Christophe Rousset LOUIS COUPERIN Nouvelles Suites de Clavecin

The new Stradivari series from harmonia mundi allows listeners to explore the unique instruments lovingly preserved at the Philharmonie de Paris's Museum of Music. Thanks to the skill and commitment of the museum's conservators, these instruments are given a new life. On this release, the great Christophe Rousset plays a rare harpsichord crafted in 1652 by Ioannes Couchet. Through his virtuosity and the instruments sonority the sumptuousness and grace of Louis Couperin's Nouvelles Suites are clearly revealed.

martes, 3 de julio de 2018

Pavel Kolesnikov LOUIS COUPERIN

Long overshadowed by his famous nephew François, Louis Couperin’s reputation has increased tenfold over the past decade or so. More harpsichordists (at least on disc) are embracing this composer’s unfettered imagination and ability to generate extraordinary harmonic tension and release. So has one very special pianist, evidently.
Pavel Kolesnikov brings vitality, meaning, and stylish aplomb to this music by utilizing harpsichord-oriented technique like intricate overlapping finger legato, while at the same time making discreet use of the piano’s dynamic and tonal shadings. It helps that Kolesnikov’s Yamaha piano features two contrasting actions, one of which conveys the bristling yet muted immediacy of a harpsichord lute stop, notably at the outset of the two great G minor Passacaille and in the A major Gigue. In addition, Kolesnikov’s intelligent balancing of lines and specificity of arpeggiation gives a modern “spin” to Couperin’s gnawing dissonances and passing tones, such as in the D minor Chaconne.
A conversational outlook informs how the pianist articulates ornaments and flourishes in the various Allemandes, to the point where the basic dance rhythms are implied more than overtly stated. While nothing flashy characterizes the nearly eight-minute-long F-sharp minor Pavane, Kolesnikov creates an understated yet palpable dramatic atmosphere through his variegated touch and rhythmic fluidity.
Adrian Powney’s scholarly annotations never spill over into arcane obscurity, while Hyperion’s engineering holds a close-up yet full-bodied sonic mirror to the care and conciseness behind Kolesnikov’s conceptions.
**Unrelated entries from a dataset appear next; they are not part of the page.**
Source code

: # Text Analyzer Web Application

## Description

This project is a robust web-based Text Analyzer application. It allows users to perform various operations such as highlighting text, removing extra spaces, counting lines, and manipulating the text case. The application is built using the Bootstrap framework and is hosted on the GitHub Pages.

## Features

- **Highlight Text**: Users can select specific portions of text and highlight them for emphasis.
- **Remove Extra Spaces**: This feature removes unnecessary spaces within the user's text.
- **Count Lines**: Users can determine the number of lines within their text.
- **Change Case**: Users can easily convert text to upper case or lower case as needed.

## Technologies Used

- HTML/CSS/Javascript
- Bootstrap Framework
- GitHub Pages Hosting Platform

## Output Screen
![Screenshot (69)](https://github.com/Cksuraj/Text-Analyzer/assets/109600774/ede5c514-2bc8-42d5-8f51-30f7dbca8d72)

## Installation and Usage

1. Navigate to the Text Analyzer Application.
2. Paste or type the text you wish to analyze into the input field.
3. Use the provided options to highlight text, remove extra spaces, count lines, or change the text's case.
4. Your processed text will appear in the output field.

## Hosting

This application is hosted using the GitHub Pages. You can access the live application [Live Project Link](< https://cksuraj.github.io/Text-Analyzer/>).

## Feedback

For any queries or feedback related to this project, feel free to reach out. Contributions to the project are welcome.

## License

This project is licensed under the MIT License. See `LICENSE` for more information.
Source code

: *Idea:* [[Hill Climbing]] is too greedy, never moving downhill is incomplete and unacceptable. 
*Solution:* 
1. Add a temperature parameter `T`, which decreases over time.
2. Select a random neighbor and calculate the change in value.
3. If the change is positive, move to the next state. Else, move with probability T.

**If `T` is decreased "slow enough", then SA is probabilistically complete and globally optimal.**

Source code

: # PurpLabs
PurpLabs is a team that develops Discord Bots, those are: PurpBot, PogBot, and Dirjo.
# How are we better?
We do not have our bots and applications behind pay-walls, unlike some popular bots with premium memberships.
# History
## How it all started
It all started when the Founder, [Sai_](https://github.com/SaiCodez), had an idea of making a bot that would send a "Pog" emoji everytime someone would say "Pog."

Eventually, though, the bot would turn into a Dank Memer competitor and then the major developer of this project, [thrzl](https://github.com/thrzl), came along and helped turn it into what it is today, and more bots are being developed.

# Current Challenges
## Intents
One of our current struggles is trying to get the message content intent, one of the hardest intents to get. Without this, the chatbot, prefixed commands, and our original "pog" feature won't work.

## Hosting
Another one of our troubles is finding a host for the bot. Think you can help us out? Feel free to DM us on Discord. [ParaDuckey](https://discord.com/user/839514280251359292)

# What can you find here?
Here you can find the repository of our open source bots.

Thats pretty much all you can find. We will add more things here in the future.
Not since Marcelle Meyer’s classic 1953 Rameau recordings have I heard French Baroque keyboard music befit the modern concert grand so naturally as on this remarkable release. (Classics Today)

miércoles, 5 de julio de 2017

Ensemble Mare Nostrum / Andrea De Carlo LE CONCERT DES VIOLES

Whilst Italian composers had taken up the ‘modern' form of the sonata and adapted it to the violin at the beginning of the 17th century, French composers remained faithful to the principles of polyphonic music with their fantaisies that were still intended for ensembles of viols; the role of the violin in France at that time was still limited to providing music for dancing. Such knowledge of polyphony was demanded not only from composers of vocal music but also from organists, one of whom was Louis Couperin and who was also dessus de viole de la chambre du Roi. Our recording comes to a fitting conclusion with the last French work to be written for ensemble of viols: Marc-Antoine Charpentier's Concert à quatre parties de violes.